Collected data
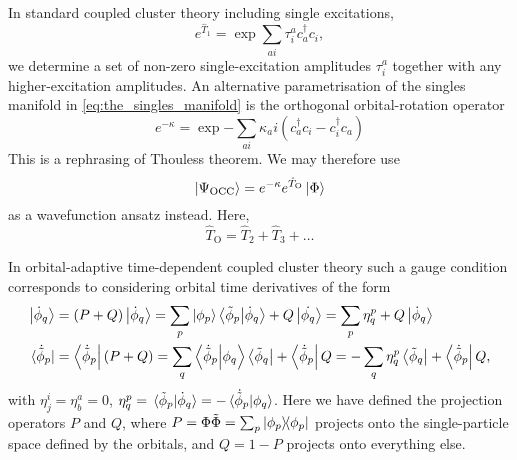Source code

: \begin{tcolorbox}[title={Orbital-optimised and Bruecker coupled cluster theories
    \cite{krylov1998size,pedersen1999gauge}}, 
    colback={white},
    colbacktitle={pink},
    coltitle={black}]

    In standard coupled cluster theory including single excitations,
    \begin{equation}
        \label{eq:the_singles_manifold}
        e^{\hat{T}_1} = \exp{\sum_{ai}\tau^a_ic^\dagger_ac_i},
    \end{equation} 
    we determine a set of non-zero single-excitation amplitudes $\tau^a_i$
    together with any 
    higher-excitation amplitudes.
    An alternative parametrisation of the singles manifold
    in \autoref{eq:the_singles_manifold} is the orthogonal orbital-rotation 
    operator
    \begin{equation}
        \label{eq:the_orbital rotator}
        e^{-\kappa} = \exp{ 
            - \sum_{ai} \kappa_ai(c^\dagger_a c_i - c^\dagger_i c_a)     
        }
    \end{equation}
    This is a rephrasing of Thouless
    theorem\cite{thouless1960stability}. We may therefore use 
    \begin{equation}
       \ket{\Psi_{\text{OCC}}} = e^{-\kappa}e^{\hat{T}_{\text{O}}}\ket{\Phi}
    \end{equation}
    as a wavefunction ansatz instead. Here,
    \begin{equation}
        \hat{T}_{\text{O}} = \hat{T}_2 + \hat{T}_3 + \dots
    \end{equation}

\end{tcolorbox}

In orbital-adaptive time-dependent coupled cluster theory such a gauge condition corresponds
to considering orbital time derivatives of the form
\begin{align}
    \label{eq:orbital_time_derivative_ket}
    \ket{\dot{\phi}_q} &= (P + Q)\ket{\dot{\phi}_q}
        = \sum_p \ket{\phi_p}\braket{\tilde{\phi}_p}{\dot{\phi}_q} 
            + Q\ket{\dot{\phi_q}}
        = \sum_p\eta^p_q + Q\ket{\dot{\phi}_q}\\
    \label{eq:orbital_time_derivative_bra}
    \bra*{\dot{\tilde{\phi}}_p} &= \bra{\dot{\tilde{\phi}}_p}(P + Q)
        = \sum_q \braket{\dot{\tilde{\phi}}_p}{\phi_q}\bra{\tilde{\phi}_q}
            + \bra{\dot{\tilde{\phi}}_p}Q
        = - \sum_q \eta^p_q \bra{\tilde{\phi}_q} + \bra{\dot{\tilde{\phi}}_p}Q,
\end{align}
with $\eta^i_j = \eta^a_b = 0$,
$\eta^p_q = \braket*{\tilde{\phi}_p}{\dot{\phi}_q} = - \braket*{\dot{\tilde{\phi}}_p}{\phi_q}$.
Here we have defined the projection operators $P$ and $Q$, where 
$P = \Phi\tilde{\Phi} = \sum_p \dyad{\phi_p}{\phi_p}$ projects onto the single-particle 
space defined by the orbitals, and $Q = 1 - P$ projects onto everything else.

**Problem details**
Reproduce every record word for word. The copy must contain no pictures.

**Problem solution**
Source code

: \begin{tcolorbox}[title={Orbital-optimised and Bruecker coupled cluster theories
    \cite{krylov1998size,pedersen1999gauge}}, 
    colback={white},
    colbacktitle={pink},
    coltitle={black}]

    In standard coupled cluster theory including single excitations,
    \begin{equation}
        \label{eq:the_singles_manifold}
        e^{\hat{T}_1} = \exp{\sum_{ai}\tau^a_ic^\dagger_ac_i},
    \end{equation} 
    we determine a set of non-zero single-excitation amplitudes $\tau^a_i$
    together with any 
    higher-excitation amplitudes.
    An alternative parametrisation of the singles manifold
    in \autoref{eq:the_singles_manifold} is the orthogonal orbital-rotation 
    operator
    \begin{equation}
        \label{eq:the_orbital rotator}
        e^{-\kappa} = \exp{ 
            - \sum_{ai} \kappa_ai(c^\dagger_a c_i - c^\dagger_i c_a)     
        }
    \end{equation}
    This is a rephrasing of Thouless
    theorem\cite{thouless1960stability}. We may therefore use 
    \begin{equation}
       \ket{\Psi_{\text{OCC}}} = e^{-\kappa}e^{\hat{T}_{\text{O}}}\ket{\Phi}
    \end{equation}
    as a wavefunction ansatz instead. Here,
    \begin{equation}
        \hat{T}_{\text{O}} = \hat{T}_2 + \hat{T}_3 + \dots
    \end{equation}

\end{tcolorbox}

In orbital-adaptive time-dependent coupled cluster theory such a gauge condition corresponds
to considering orbital time derivatives of the form
\begin{align}
    \label{eq:orbital_time_derivative_ket}
    \ket{\dot{\phi}_q} &= (P + Q)\ket{\dot{\phi}_q}
        = \sum_p \ket{\phi_p}\braket{\tilde{\phi}_p}{\dot{\phi}_q} 
            + Q\ket{\dot{\phi_q}}
        = \sum_p\eta^p_q + Q\ket{\dot{\phi}_q}\\
    \label{eq:orbital_time_derivative_bra}
    \bra*{\dot{\tilde{\phi}}_p} &= \bra{\dot{\tilde{\phi}}_p}(P + Q)
        = \sum_q \braket{\dot{\tilde{\phi}}_p}{\phi_q}\bra{\tilde{\phi}_q}
            + \bra{\dot{\tilde{\phi}}_p}Q
        = - \sum_q \eta^p_q \bra{\tilde{\phi}_q} + \bra{\dot{\tilde{\phi}}_p}Q,
\end{align}
with $\eta^i_j = \eta^a_b = 0$,
$\eta^p_q = \braket*{\tilde{\phi}_p}{\dot{\phi}_q} = - \braket*{\dot{\tilde{\phi}}_p}{\phi_q}$.
Here we have defined the projection operators $P$ and $Q$, where 
$P = \Phi\tilde{\Phi} = \sum_p \dyad{\phi_p}{\phi_p}$ projects onto the single-particle 
space defined by the orbitals, and $Q = 1 - P$ projects onto everything else.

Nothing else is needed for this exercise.